Martin Buber is most often remembered as a philosopher of dialogue and scholar of Hasidic tradition and tales. Emerging from his interest in the way humans relate through dialogue, Buber was also interested in the way humans relate socially. His books appear in the collections of George Benello, E. F. Schumacher, Martha Shaw, the MANAS Journal, and the library's general collection.
Read a Schumacher Center newsletter from 1985 on Martin Buber here
Paths in Utopia is his interrogation of the history of the term “utopia” at a time in history (published in 1945) when the idealism of the Russian Revolution was fading away to the brute reality of Stalinism and World War II.
If socialism is to emerge from the blind-alley into which it has strayed, among other things the catchword “Utopian” must be cracked open and examined for its true content
The failure of the Russian Revolution to achieve its vision, for Buber, lay in its rejection of the fullness of vision created by a lineage of socialist or utopian thinkers that he traces through Saint-Simon, Fourier, Owen, Proudhon, Kropotkin, and Landauer.
In contrast to Marx and Lenin he argues that the wisdom of utopian thinking is that a political revolution cannot create new forms of social relations, it can only set free forms extant in the present social relations of humans. Thus, the focus of the social reformer should be to strengthen the co-operative elements in society, namely communities and free associations.
Furthermore, in order for communities and free associations to build freedom and engender responsibility for one another, society must be highly decentralized.
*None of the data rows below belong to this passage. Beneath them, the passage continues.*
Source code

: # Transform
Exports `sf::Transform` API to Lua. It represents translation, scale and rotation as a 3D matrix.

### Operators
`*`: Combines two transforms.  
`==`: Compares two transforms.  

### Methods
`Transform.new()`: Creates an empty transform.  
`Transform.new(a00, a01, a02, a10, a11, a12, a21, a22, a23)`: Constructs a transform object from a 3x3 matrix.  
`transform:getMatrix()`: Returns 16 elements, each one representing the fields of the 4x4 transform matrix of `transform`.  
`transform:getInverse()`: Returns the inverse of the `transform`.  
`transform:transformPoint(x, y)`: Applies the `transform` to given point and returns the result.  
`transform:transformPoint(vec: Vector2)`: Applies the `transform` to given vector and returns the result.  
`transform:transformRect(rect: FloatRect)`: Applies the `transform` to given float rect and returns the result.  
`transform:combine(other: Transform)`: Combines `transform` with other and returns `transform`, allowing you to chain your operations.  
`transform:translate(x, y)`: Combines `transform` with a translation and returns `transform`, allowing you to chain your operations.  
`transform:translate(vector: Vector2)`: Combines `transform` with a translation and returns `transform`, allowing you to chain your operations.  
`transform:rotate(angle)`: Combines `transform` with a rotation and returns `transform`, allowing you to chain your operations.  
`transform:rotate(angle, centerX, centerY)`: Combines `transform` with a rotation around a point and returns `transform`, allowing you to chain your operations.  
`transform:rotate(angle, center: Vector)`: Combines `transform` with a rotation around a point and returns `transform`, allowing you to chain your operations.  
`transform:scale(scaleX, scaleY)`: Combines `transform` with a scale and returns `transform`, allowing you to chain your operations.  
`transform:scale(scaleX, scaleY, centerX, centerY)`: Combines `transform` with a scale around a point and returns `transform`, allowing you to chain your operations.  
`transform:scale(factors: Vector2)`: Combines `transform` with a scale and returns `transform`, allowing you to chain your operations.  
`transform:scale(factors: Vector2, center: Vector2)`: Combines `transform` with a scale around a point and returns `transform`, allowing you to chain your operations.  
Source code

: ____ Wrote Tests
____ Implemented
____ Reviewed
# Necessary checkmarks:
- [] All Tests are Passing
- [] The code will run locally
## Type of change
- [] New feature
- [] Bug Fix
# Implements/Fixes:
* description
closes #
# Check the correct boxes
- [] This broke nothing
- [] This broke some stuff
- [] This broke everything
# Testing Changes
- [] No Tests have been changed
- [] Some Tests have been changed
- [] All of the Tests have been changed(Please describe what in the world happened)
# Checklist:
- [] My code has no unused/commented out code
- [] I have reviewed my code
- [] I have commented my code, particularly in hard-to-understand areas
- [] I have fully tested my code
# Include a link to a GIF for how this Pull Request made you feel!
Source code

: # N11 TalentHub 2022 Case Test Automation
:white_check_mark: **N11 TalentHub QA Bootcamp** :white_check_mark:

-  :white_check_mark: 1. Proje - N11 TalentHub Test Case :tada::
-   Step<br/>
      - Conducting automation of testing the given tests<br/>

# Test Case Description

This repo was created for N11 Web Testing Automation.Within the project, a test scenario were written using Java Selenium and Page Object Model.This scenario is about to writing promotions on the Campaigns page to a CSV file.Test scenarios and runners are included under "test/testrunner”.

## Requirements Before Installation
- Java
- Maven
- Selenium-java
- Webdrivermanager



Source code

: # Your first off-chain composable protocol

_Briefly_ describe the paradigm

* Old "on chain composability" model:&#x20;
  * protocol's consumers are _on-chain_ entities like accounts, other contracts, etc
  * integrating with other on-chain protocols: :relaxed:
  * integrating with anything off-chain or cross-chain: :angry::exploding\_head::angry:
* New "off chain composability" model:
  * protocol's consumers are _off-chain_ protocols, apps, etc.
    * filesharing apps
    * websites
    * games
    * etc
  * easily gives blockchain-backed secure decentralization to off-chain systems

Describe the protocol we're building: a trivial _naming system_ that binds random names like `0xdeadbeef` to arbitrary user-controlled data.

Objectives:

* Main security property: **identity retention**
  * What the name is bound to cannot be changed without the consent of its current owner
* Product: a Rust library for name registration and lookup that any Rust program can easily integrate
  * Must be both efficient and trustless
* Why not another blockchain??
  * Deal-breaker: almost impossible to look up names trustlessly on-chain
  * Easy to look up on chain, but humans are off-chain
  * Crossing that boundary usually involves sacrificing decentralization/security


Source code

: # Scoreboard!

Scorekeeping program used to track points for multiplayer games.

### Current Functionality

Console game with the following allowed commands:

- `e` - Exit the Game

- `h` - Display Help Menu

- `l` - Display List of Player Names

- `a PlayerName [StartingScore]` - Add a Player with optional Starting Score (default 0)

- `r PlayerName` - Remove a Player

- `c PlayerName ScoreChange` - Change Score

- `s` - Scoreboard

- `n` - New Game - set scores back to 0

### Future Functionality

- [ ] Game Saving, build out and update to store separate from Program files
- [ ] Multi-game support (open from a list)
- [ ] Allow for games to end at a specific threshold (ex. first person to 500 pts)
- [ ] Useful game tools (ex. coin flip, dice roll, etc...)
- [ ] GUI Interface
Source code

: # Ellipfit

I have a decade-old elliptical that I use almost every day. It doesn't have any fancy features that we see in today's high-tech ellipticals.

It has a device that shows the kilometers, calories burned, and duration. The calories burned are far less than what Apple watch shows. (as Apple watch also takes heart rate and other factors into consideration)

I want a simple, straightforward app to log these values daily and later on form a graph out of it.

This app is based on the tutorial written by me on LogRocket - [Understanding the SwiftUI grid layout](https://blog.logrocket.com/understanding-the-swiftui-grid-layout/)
Any new order that is not sufficiently endowed with the spirit of communalism and free association will only become a new state, a new coercive imposition.
This leads Buber to see the true road to socialism in an organic construction of a society comprised of little societies stitched together through free associations.
We must begin, obviously, with the establishment of a vital peace ... and this primary objective cannot in its turn be reached by any devices of political organization, but only by the resolute will of all peoples to cultivate the territories and raw materials of our planet and govern its inhabitants, together.